W Lublinie miał jednak problem ze skutecznością, ale i regularną grą. Na jesieni wystąpił w 22 spotkaniach (18 w lidze i cztery w Fortuna Pucharze Polski) i zdobył trzy gole (dwa w lidze i jeden w FPP). W lidze tylko sześć razy wychodził jednak na boisko w podstawowym składzie, a w sumie od deski do deski zagrał jedynie trzykrotnie.
Po zimowych transferach napastników Kahsay miałby jeszcze mniejsze szanse na grę, dlatego rozwiązał umowę z drugoligowcem i rozgląda się za nowym pracodawcą. Chętnie w swoich szeregach widziałaby go właśni Avia, która rozgląda się od dawna za nowym napastnikiem. Nic nie wyjdzie z transferu ukraińskiego napastnika, który nie odpowiedział na ofertę ze Świdnika. Czy uda się dojść do porozumienia z „Izim”? Przekonamy się w najbliższych dniach.
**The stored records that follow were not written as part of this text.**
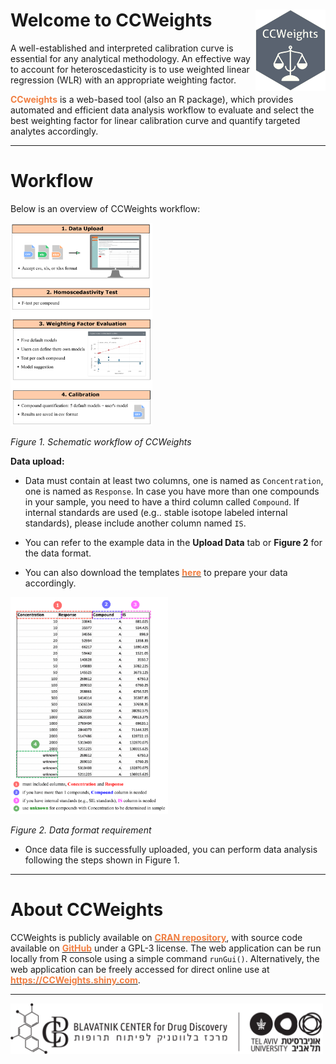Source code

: 
# Welcome to CCWeights &nbsp;<img src='pix/logo.png' align="right" height="130"/>

A well-established and interpreted calibration curve is essential for any analytical methodology. An effective way to account for heteroscedasticity is to use weighted linear regression (WLR) with an appropriate weighting factor. 

<b><span style="color:#F17F42">CCweights</span></b> is a web-based tool (also an R package), which provides automated and efficient data analysis workflow to evaluate and select the best weighting factor for linear calibration curve and quantify targeted analytes accordingly.

---

# Workflow

Below is an overview of CCWeights workflow:

<img src="pix/workflow.png" width="45%"/>

<em>Figure 1. Schematic workflow of CCWeights</em>

**Data upload:** 

- Data must contain at least two columns, one is named as `Concentration`, one is named as `Response`. In case you have more than one compounds in your sample, you need to have a third column called `Compound`. If internal standards are used (e.g.. stable isotope labeled internal standards), please include another column named `IS`.
  
- You can refer to the example data in the **Upload Data** tab or **Figure 2** for the data format.
  
- You can also download the templates **[<b><span style="color:#F17F42">here</span></b>]()** to prepare your data accordingly.

<img src="pix/datafile.png" width="50%"/>

<em>Figure 2. Data format requirement</em>

- Once data file is successfully uploaded, you can perform data analysis following the steps shown in Figure 1.

---

# About CCWeights

CCWeights is publicly available on **[<b><span style="color:#F17F42">CRAN repository</span></b>](https://cran.rproject.org/web/packages/CCWeights)**, with source code available on **[<b><span style="color:#F17F42">GitHub</span></b>](https://github.com/YonghuiDong/CCWeights)** under a GPL-3 license. The web application can be run locally from R console using a simple command `runGui()`. Alternatively, the web application can be freely accessed for direct online use at **[<b><span style="color:#F17F42">https://CCWeights.shiny.com</span></b>](https://CCWeights.shiny.com</span)**. 

---
<a href= 'https://bcdd.tau.ac.il/'><img src='pix/tau.png' alt='TAU' title='Tel Aviv University' width='500'/></a>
Jeżeli chodzi o sobotni sparing, to trenera Mierzejewskiego cieszył na pewno fakt, że udało się zagrać na naturalnym boisku. Problem w tym, że pogoda akurat nie rozpieszczała tego dnia, dlatego murawa w Dąbrowicy szybko nie nadawała się do gry. Po 45 minutach było 0:0. Świdniczanie świetnie rozpoczęli drugą odsłonę. Szymon Rak mógł sam uderzać na bramkę, ale zdecydował się jeszcze odegrać do lepiej ustawionego Bezkora Akhmedova, który bez problemów skierował futbolówkę do siatki. Po godzinie gry do wyrównania doprowadził były napastnik Motoru Michał Grunt. I ostatecznie zawody zakończyły się remisem 1:1.
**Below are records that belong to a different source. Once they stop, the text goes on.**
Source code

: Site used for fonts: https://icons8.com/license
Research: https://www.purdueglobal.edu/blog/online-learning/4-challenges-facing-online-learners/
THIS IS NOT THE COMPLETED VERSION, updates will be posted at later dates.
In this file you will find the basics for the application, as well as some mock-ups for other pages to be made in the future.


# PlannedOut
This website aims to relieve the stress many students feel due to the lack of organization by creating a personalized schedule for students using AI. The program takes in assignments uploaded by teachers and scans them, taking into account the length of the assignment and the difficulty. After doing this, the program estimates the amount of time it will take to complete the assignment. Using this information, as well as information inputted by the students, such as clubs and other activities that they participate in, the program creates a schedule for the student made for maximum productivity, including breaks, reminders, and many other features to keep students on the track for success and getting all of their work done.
– To był dla nas dobry sprawdzian. Mniej może było grania w piłkę, a więcej cech wolicjonalnych i dużo walki w kontakcie. A chyba właśnie to czeka nas w pierwszym meczu ligowym z Czarnymi Połaniec. Warunki będą pewnie podobne także, jeżeli chodzi o boisko. A to chociaż naturalne, to już po kilkunastu minutach nie nadawało się do gry i na pewno było ciężko nawet poruszać się po tej murawie. Było kilka sytuacji, zarówno w pierwszej, jak i drugiej połowie, ale zabrakło nam finalizacji. Mimo wszystko na pewno to był cenny sparing i dobre przygotowanie pod ligę – zapewnia trener Mierzejewski.
Avia Świdnik – Star Starachowice 1:1 (0:0)
Bramki: Akhmedov (47) – Grunt (62).
Avia: Rosiak – Janiszek, Kursa, Midzierski, Kalinowski, Uliczny, Mydlarz, Maluga, Zając, Kompanicki, Białek oraz Drozd, Wdowiak, Popiołek, Kunca, Poleszak, Akhmedov, Rak.